Over 60% of insurance experts expect higher cyber losses – Willis Re | Insurance Business Asia
Insurers are in for higher cyber-related losses over the next 12 months, due to increasing reliance on technology and high-profile cyberattacks, a survey by Willis Re has found.
More than six in 10 (60%) of the almost 700 respondents of the 2018 Silent Cyber Risk Outlook global survey said that it is likely to incur more than one cyber related loss for every hundred non-cyber covered losses over the next 12 months in all lines of business, apart from workers compensation. In last year’s survey less than 50% of respondents agreed to this statement about any line of business.
Large cyberattacks, like WannaCry or NotPetya, are also expected to be more frequent, with over 60% of respondents stating they anticipate these occurring at least once every five years, Willis Re said.

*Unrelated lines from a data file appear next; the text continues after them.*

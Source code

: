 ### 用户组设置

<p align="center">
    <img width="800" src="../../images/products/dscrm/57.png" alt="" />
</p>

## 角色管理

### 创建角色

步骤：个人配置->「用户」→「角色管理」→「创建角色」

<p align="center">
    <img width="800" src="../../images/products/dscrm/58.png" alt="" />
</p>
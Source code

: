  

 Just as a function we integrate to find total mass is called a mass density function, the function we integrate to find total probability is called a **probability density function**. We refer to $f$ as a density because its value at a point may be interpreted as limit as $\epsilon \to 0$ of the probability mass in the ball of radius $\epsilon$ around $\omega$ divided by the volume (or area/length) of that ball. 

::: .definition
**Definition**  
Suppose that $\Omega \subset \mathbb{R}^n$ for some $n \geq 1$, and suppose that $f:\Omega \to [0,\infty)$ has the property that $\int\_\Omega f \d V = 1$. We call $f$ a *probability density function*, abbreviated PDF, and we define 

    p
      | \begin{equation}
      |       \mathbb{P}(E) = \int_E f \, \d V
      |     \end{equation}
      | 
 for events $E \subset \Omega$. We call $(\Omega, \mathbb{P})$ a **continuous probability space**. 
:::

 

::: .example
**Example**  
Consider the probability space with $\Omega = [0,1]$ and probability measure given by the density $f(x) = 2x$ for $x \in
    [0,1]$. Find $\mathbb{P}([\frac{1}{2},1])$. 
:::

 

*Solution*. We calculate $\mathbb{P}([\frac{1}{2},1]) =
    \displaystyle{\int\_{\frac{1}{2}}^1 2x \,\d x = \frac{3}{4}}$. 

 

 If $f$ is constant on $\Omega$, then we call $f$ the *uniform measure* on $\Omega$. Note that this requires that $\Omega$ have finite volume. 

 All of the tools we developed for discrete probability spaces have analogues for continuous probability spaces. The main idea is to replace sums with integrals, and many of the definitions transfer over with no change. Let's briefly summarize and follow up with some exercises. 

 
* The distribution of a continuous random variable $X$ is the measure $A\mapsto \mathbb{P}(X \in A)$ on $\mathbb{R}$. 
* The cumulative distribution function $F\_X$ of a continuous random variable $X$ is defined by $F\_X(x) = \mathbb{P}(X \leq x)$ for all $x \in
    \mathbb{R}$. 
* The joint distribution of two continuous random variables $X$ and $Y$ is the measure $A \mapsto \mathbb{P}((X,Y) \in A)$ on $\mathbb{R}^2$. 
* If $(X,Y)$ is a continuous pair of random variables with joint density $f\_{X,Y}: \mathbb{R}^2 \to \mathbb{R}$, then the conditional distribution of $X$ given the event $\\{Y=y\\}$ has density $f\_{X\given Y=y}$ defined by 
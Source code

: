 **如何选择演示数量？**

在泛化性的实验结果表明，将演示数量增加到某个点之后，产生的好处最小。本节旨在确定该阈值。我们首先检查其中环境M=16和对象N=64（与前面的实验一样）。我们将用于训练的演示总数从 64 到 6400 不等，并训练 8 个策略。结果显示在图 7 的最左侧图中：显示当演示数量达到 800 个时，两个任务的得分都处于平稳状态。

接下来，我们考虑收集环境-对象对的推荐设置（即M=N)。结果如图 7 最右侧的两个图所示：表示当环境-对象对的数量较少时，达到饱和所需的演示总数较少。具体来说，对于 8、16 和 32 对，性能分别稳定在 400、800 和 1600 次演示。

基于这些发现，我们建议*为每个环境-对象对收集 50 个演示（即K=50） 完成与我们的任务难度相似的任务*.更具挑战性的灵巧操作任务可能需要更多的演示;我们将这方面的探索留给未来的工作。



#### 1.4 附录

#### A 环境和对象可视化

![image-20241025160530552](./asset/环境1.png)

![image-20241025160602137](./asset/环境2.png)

The survey revealed that the IT/utilities/telecommunications industry group has the highest perceived property silent cyber risk factor, with 42% of respondents reporting they are likely to incur 10 or more cyber-related losses for every hundred non-cyber covered losses.
“The insurance market considers ‘silent cyber’, or cyber-related losses under policies where cyber risk isn’t specifically included, to be a far greater risk than ever before,” said Anthony Dagostino, global head of cyber risk solutions at Willis Towers Watson. “The 2017 WannaCry and NotPetya attacks highlighted this risk and potential damage across all business areas – causing significant concern around silent cyber. This increased risk perception has highlighted the need for specific cyber coverage, but competitive market conditions are limiting the scope for coverage or pricing adjustments to be made in other lines of business.”
“The recent cyber event in Singapore on the healthcare institutions struck close to home,” said Mark Morley, Willis Re’s managing director for Asia-Pacific. “Asian insurers need to be taking action now to ensure they have coverage that will protect themselves and their clients’ data. With increasing cyberattacks globally, this is not only an issue on affirmative cyber insurance covers but also a risk on other lines of business.”
The survey polled close to 700 participants from over 100 global insurance and reinsurance companies, across five business lines: first party property, other liability (including auto), workers’ compensation, errors and omissions (E&O), and directors and officers (D&O).